The "TV" preference accounts for news viewed on either local, network, or cable channels -- and seemingly does not include those who watch televised news on such channels through a streaming device or service (like Roku or Hulu).
The report arrives in the midst of mixed reports about the health and trend of online news platforms and consumption habits. Following last week's news of massive layoffs at online media site Mic -- and how that potentially reflects the future of digital media -- some, like Washington Post columnist Margaret Sullivan, wonder if the online news "bubble has burst."
But things are not always as they appear on the surface. While this data may appear to correlate with the Mic news, it doesn't necessarily mean that the end of digital news consumption is near -- and it could, alternatively, signal that preferences will continue to dramatically change in a short period of time.
Here's a deeper look at the data, and what it could mean for the future of news consumption.
TV vs. Web
First, we wanted to see how news consumption preferences varied across different regions. Pew's research focused on American respondents, so we decided to survey news viewers (861 of them) across the U.S., UK, and Canada -- and ask them for their prefer method of consuming the news.
The first thing we noticed was that the highest number of respondents indicated that they prefer watching the news on online news websites. However, the same percentage of respondents said they prefer to consume news on local channels and program. Digital news media isn't over, it seems -- nor is local news.
The Gradual Shift in Preferences
What wasn't specified, however, was the specific nature of the online news sites preferred by consumers -- whether it was the online version of traditional newspapers like The New York Times, or an online-only news outlet.
In any case, it points to a "closing of the gap" between the number of consumers who prefer to get their news from TV and those who do so online. Although the preference to watch news on TV continues to outpace that of online viewing, it's shrinking (slightly).

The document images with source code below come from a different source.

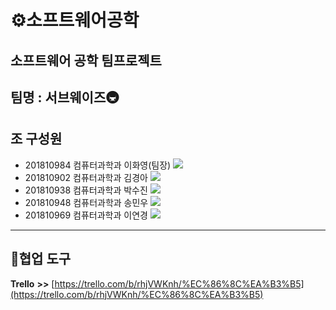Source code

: # ⚙️소프트웨어공학
## 소프트웨어 공학 팀프로젝트
## 팀명 : 서브웨이즈🚇
**조 구성원**
---

- 201810984 컴퓨터과학과 이화영(팀장) <img src="https://img.shields.io/badge/Spring-E8E8E8?style=flat-square&logo=spring&logoColor=#6DB33F" />
- 201810902 컴퓨터과학과 김경아 <img src="https://img.shields.io/badge/React-41BADB?style=flat-square&logo=react&logoColor=#61DAFB" />
- 201810938 컴퓨터과학과 박수진 <img src="https://img.shields.io/badge/Spring-E8E8E8?style=flat-square&logo=spring&logoColor=#6DB33F" />
- 201810948 컴퓨터과학과 송민우 <img src="https://img.shields.io/badge/React-41BADB?style=flat-square&logo=react&logoColor=#61DAFB" />
- 201810969 컴퓨터과학과 이연경 <img src="https://img.shields.io/badge/Spring-E8E8E8?style=flat-square&logo=spring&logoColor=#6DB33F" />

---
## 💬협업 도구

**Trello** **>>** [https://trello.com/b/rhjVWKnh/%EC%86%8C%EA%B3%B5](https://trello.com/b/rhjVWKnh/%EC%86%8C%EA%B3%B5)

While 17% may appear to be a fairly small portion of participants, it is interesting to note that it was the third-highest response -- and outnumbered the total of those who said they prefer to get their news on social media.
There are a few things that could account for these figures.

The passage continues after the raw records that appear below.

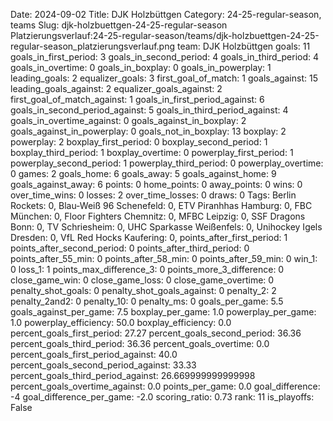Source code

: Date: 2024-09-02
Title: DJK Holzbüttgen
Category: 24-25-regular-season, teams
Slug: djk-holzbuettgen-24-25-regular-season
Platzierungsverlauf:24-25-regular-season/teams/djk-holzbuettgen-24-25-regular-season_platzierungsverlauf.png
team: DJK Holzbüttgen
goals: 11
goals_in_first_period: 3
goals_in_second_period: 4
goals_in_third_period: 4
goals_in_overtime: 0
goals_in_boxplay: 0
goals_in_powerplay: 1
leading_goals: 2
equalizer_goals: 3
first_goal_of_match: 1
goals_against: 15
leading_goals_against: 2
equalizer_goals_against: 2
first_goal_of_match_against: 1
goals_in_first_period_against: 6
goals_in_second_period_against: 5
goals_in_third_period_against: 4
goals_in_overtime_against: 0
goals_against_in_boxplay: 2
goals_against_in_powerplay: 0
goals_not_in_boxplay: 13
boxplay: 2
powerplay: 2
boxplay_first_period: 0
boxplay_second_period: 1
boxplay_third_period: 1
boxplay_overtime: 0
powerplay_first_period: 1
powerplay_second_period: 1
powerplay_third_period: 0
powerplay_overtime: 0
games: 2
goals_home: 6
goals_away: 5
goals_against_home: 9
goals_against_away: 6
points: 0
home_points: 0
away_points: 0
wins: 0
over_time_wins: 0
losses: 2
over_time_losses: 0
draws: 0
Tags:  Berlin Rockets: 0,  Blau-Weiß 96 Schenefeld: 0,  ETV Piranhhas Hamburg: 0,  FBC München: 0,  Floor Fighters Chemnitz: 0,  MFBC Leipzig: 0,  SSF Dragons Bonn: 0,  TV Schriesheim: 0,  UHC Sparkasse Weißenfels: 0,  Unihockey Igels Dresden: 0,  VfL Red Hocks Kaufering: 0,
points_after_first_period: 1
points_after_second_period: 0
points_after_third_period: 0
points_after_55_min: 0
points_after_58_min: 0
points_after_59_min: 0
win_1: 0
loss_1: 1
points_max_difference_3: 0
points_more_3_difference: 0
close_game_win: 0
close_game_loss: 0
close_game_overtime: 0
penalty_shot_goals: 0
penalty_shot_goals_against: 0
penalty_2: 2
penalty_2and2: 0
penalty_10: 0
penalty_ms: 0
goals_per_game: 5.5
goals_against_per_game: 7.5
boxplay_per_game: 1.0
powerplay_per_game: 1.0
powerplay_efficiency: 50.0
boxplay_efficiency: 0.0
percent_goals_first_period: 27.27
percent_goals_second_period: 36.36
percent_goals_third_period: 36.36
percent_goals_overtime: 0.0
percent_goals_first_period_against: 40.0
percent_goals_second_period_against: 33.33
percent_goals_third_period_against: 26.669999999999998
percent_goals_overtime_against: 0.0
points_per_game: 0.0
goal_difference: -4
goal_difference_per_game: -2.0
scoring_ratio: 0.73
rank: 11
is_playoffs: False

First, there are age demographics to take into account. The Pew report, for instance, found that while most consumers between 18-49 still prefer to watch news on TV -- more than two-thirds of those from that age group prefer to get their news online than those who are over 50.
As sources of news and those who watch it continue to evolve and age, then, it could signal a further closing of the gap between TV and online consumption preferences.
Second, our findings (which somewhat align with those in the Pew report) could indicate what's ahead for the likes of Facebook as a source of news -- which only 7% of respondents said is there preferred method of getting this information.
Over the course of 2018 -- since Facebook announced in January that it would overhaul its News Feed algorithm to prioritize content from friends and family over those from pages -- many businesses and outlets have observed a dropped in engagement.
Business Pages, for instance, had seen a 50% drop in engagement by August, and many news outlets struggled with Facebook's new rules for promoted posts so much, they gave up on publishing ads to the site altogether.
"I think there's a mix of lost trust, changing usage habits, and the level or cadence of news being so high," says HubSpot VP of Marketing Jon Dick, "that people are looking for more curation on what matters."
Combined with a growing preference for online news consumption, the mix alluded to by Dick could point to a future where news consumers begin to lean more heavily into specialized aggregation sites -- like Flipboard, for example, where editorial and subject matter experts regularly curate news items across the web according to different areas of existence.